On a aussi des problèmes de sécurité avec des pillages. Les gens n'ont plus rien, ils se servent dans les magasins qui ont été touchés. Et puis, il y a encore beaucoup de victimes sous les décombres. Que ce soit chez les habitants ou dans les mosquées. Parce qu'il n'y pas assez de personnel pour les évacuations.
Au niveau des hôpitaux, c'est compliqué, les gens viennent mais la plupart du matériel a été envoyé sur le terrain ou sorti sous des tentes en cas de réplique du tremblement de terre. Le gouvernement fait ce qu'il peut, mais la bureaucratie ralentit le processus. Il faut qu'ils enregistrent tout le monde. Et l'aide arrive très lentement jusqu'à la population. »
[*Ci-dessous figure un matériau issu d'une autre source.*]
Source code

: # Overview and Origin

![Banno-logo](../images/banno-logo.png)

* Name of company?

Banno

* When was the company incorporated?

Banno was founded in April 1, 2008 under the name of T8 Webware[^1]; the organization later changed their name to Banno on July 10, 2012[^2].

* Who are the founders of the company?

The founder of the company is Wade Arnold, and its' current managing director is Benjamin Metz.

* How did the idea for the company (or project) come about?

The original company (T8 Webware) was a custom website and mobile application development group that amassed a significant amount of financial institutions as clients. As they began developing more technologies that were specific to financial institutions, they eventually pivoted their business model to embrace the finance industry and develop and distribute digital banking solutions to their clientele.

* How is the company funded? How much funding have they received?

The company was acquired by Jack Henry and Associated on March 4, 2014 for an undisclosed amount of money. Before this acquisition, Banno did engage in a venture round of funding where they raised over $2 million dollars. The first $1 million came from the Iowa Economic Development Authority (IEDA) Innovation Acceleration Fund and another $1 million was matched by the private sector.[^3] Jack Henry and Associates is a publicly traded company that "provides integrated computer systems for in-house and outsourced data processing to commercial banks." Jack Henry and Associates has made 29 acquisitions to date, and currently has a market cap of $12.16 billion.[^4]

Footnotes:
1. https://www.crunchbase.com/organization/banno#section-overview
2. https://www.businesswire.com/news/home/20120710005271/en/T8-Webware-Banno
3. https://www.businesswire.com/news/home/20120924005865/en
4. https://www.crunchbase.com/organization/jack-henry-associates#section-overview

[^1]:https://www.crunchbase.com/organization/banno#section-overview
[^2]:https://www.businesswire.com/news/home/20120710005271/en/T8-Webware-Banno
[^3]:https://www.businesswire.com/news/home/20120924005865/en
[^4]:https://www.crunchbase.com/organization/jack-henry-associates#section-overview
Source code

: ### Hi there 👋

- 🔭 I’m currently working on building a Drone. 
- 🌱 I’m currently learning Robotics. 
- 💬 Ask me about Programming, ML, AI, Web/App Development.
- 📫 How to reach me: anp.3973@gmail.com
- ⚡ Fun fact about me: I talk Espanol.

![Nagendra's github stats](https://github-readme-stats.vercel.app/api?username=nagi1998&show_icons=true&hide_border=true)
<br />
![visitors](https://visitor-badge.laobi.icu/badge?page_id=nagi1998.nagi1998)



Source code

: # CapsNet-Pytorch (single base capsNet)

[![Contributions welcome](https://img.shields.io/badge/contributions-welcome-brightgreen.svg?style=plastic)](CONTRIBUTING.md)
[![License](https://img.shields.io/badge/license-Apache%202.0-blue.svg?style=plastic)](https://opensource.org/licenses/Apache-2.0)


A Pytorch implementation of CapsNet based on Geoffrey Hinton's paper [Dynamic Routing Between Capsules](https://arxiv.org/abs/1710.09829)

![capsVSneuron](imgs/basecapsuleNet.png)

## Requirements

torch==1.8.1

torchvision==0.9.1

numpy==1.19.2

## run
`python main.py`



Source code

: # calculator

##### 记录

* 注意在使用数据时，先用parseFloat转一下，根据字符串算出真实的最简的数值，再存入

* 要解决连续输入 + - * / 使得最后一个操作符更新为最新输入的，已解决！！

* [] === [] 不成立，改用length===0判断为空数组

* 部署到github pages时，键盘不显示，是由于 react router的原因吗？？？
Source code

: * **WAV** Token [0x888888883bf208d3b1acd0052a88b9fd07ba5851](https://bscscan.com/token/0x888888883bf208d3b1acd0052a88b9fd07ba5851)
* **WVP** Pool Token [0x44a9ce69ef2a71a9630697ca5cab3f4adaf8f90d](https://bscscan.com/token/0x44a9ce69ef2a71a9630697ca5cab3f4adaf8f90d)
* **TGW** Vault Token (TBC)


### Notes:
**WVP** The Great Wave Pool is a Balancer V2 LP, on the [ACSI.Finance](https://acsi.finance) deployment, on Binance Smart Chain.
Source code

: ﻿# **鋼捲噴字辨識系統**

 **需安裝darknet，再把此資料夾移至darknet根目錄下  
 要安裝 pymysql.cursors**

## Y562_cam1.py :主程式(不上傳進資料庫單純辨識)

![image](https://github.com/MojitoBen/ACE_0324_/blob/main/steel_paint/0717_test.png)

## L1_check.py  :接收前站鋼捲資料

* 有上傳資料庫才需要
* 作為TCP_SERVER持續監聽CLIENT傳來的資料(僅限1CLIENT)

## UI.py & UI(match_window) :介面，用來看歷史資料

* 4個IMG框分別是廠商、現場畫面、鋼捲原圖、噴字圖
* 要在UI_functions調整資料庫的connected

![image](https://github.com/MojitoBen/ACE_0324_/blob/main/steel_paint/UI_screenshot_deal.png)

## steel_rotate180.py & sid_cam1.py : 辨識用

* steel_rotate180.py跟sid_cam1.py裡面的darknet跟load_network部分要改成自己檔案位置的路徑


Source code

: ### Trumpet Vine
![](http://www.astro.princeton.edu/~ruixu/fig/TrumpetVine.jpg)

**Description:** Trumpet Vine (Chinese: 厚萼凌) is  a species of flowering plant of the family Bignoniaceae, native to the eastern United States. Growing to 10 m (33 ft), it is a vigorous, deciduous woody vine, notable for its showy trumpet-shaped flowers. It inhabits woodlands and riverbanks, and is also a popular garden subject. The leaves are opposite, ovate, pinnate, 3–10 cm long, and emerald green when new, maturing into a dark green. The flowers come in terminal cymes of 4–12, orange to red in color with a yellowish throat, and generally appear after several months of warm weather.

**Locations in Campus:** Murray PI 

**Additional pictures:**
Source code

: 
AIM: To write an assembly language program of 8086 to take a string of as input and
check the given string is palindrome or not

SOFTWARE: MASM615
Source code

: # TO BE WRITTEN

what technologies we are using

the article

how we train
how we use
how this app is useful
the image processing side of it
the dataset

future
Le témoignage de Martin, évacué de l'île de Gili Trawangan
Martin, 21 ans, était sur l’île de Gili Trawangan lorsque la terre a tremblé. Après avoir passé la nuit sur une colline pour cause d’alerte tsunami, ce touriste français a passé la journée à attendre des bateaux pour évacuer l'île. RFI l'a joint au téléphone : « Les plages étaient noires de monde. Tout le monde était avec ses bagages à attendre, à essayer de chercher de l’ombre. Et ensuite ils commençaient à avoir faim. Cela faisait plus de 12 heures qu’on attendait. Les gens n’avaient pas mangé (...). La nuit, on n’a rien eu, le matin on n’a rien eu. Il n’y avait aucune organisation. En fait, il n’y a pas d’autorité sur cette île, il n’y a pas de police, il n’y a rien du tout. C’est aussi pour cela que c’est connu, c’est fait pour faire la fête. Là, le piège a commencé. Les rues qui étaient un peu désertes se sont remplies et les gens cherchaient des vivres, rentraient dans les épiceries pour trouver de l’eau, des choses qui se mangent. Il y avait quelques restaurants très gentils, qui faisaient à manger, qui faisaient du café. »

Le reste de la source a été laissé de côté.